● What the task asks
Return all entries word for word, but drop any images.

Records from a data collection:
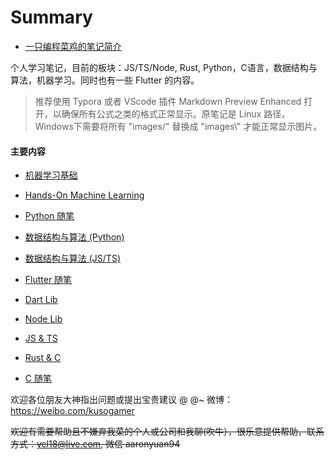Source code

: # Summary



+ [一只编程菜鸡的笔记简介](https://github.com/TsaoLun/Notes)

个人学习笔记，目前的板块：JS/TS/Node, Rust, Python，C语言，数据结构与算法，机器学习。同时也有一些 Flutter 的内容。

> 推荐使用 Typora 或者 VScode 插件 Markdown Preview Enhanced 打开，以确保所有公式之类的格式正常显示。原笔记是 Linux 路径，Windows下需要将所有 "images/" 替换成 "images\\" 才能正常显示图片。



#### 主要内容

+ [机器学习基础](/mllib/ML基础教程笔记.md)
+ [Hands-On Machine Learning](/mllib/Machine_Learning.md)
+ [Python 随笔](/mllib/Python随笔.md)

+ [数据结构与算法 (Python)](/algorithm/Data_Structure.md)
+ [数据结构与算法 (JS/TS)](https://github.com/TsaoLun/Notes/tree/master/algorithm)

+ [Flutter 随笔](/dartlib/flutter随笔.md)
+ [Dart Lib](https://github.com/TsaoLun/Notes/tree/master/dartlib)

+ [Node Lib](https://github.com/TsaoLun/Notes/tree/master/nodelib)
+ [JS & TS](https://github.com/TsaoLun/Notes/tree/master/js&ts)

+ [Rust & C](https://github.com/TsaoLun/Notes/tree/master/rust&c)
+ [C 随笔](/rust&c/C随笔.md)


欢迎各位朋友大神指出问题或提出宝贵建议 @ @~ 微博：https://weibo.com/kusogamer 

~~欢迎有需要帮助且不嫌弃我菜的个人或公司和我聊(吹牛），很乐意提供帮助，联系方式：ycl18@live.com, 微信 aaronyuan94~~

● Exercise answer
Source code

: # Summary



+ [一只编程菜鸡的笔记简介](https://github.com/TsaoLun/Notes)

个人学习笔记，目前的板块：JS/TS/Node, Rust, Python，C语言，数据结构与算法，机器学习。同时也有一些 Flutter 的内容。

> 推荐使用 Typora 或者 VScode 插件 Markdown Preview Enhanced 打开，以确保所有公式之类的格式正常显示。原笔记是 Linux 路径，Windows下需要将所有 "images/" 替换成 "images\\" 才能正常显示图片。



#### 主要内容

+ [机器学习基础](/mllib/ML基础教程笔记.md)
+ [Hands-On Machine Learning](/mllib/Machine_Learning.md)
+ [Python 随笔](/mllib/Python随笔.md)

+ [数据结构与算法 (Python)](/algorithm/Data_Structure.md)
+ [数据结构与算法 (JS/TS)](https://github.com/TsaoLun/Notes/tree/master/algorithm)

+ [Flutter 随笔](/dartlib/flutter随笔.md)
+ [Dart Lib](https://github.com/TsaoLun/Notes/tree/master/dartlib)

+ [Node Lib](https://github.com/TsaoLun/Notes/tree/master/nodelib)
+ [JS & TS](https://github.com/TsaoLun/Notes/tree/master/js&ts)

+ [Rust & C](https://github.com/TsaoLun/Notes/tree/master/rust&c)
+ [C 随笔](/rust&c/C随笔.md)


欢迎各位朋友大神指出问题或提出宝贵建议 @ @~ 微博：https://weibo.com/kusogamer 

~~欢迎有需要帮助且不嫌弃我菜的个人或公司和我聊(吹牛），很乐意提供帮助，联系方式：ycl18@live.com, 微信 aaronyuan94~~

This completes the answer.